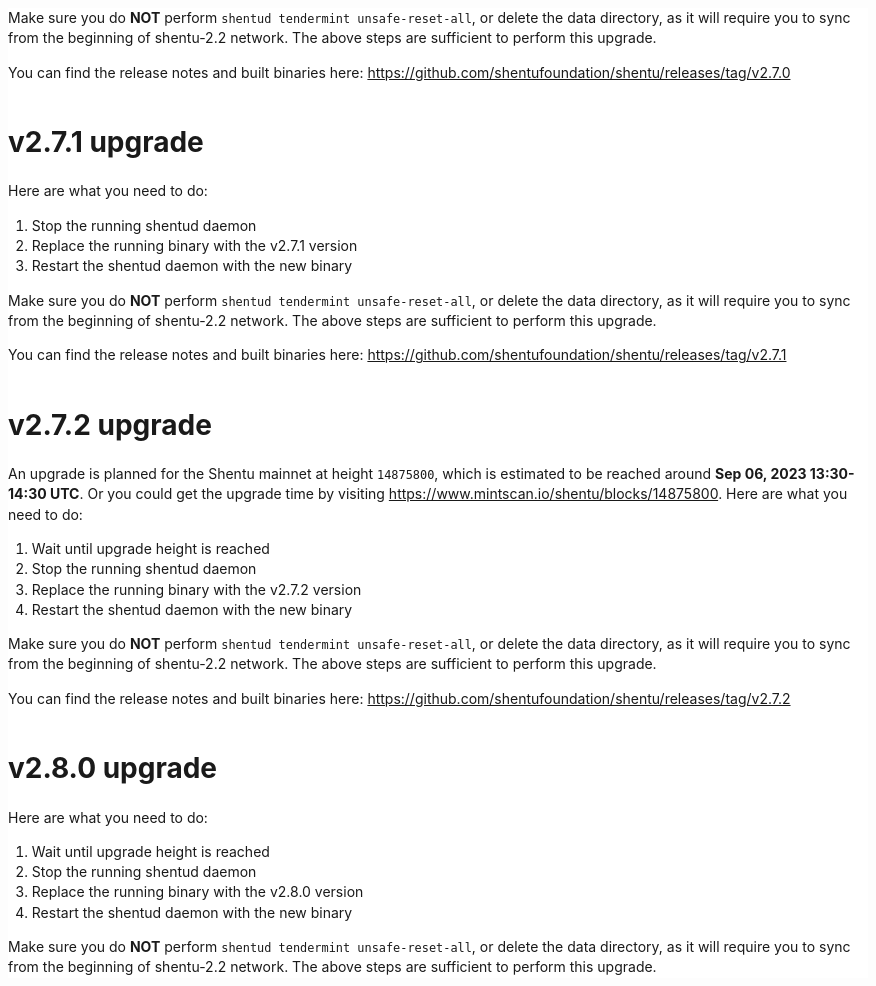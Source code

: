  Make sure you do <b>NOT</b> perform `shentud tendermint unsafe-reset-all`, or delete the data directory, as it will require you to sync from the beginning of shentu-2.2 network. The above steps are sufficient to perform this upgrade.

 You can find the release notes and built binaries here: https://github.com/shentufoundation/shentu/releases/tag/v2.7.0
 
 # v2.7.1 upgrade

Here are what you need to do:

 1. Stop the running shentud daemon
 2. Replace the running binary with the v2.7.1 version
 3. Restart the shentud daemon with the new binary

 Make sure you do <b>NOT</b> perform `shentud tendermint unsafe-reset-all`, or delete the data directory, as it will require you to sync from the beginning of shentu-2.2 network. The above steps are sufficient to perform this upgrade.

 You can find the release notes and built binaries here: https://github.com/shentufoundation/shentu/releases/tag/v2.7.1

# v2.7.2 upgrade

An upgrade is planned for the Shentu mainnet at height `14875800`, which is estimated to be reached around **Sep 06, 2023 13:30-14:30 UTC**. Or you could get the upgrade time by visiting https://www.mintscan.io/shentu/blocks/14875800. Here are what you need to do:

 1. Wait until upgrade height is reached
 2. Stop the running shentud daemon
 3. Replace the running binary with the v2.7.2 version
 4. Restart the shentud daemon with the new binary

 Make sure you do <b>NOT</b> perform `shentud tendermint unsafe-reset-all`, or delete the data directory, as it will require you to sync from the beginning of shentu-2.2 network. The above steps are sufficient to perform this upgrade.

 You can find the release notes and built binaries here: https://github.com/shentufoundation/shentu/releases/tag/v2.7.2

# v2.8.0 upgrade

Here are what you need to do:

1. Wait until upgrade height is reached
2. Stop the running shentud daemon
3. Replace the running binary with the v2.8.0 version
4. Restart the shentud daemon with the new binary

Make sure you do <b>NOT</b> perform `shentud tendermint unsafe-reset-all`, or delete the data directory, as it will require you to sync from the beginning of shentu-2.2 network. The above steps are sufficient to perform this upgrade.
==
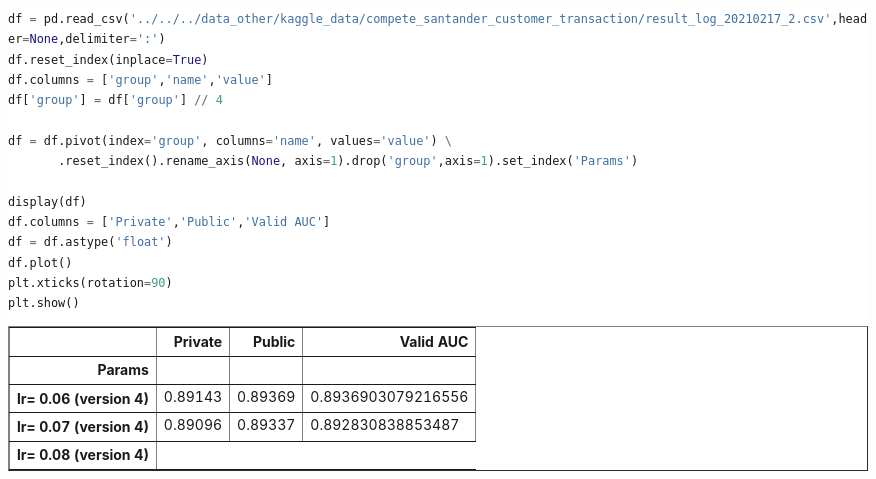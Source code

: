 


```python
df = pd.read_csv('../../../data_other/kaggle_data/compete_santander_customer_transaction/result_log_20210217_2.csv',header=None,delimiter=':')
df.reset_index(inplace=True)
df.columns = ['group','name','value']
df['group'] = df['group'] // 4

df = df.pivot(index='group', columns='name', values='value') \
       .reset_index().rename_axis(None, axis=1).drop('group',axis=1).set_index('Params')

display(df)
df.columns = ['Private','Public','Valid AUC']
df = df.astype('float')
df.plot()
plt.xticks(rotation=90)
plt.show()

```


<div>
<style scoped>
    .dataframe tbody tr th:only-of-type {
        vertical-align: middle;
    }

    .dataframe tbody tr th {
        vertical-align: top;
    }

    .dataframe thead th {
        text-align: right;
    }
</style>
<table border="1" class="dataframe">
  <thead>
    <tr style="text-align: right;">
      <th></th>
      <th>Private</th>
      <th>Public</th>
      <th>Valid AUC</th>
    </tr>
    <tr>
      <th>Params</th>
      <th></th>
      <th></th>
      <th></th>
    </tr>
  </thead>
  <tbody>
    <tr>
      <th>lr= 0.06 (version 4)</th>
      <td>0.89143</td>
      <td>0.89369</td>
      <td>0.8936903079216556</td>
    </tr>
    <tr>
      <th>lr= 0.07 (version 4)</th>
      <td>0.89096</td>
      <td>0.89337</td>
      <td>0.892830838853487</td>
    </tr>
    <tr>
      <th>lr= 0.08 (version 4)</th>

### DIRECTIONS FOR THIS TASK
In the records above, find the lines holding "align". Copy each one.

### RESPONSE TO THIS EXERCISE
        vertical-align: middle;
        vertical-align: top;
        text-align: right;
    <tr style="text-align: right;">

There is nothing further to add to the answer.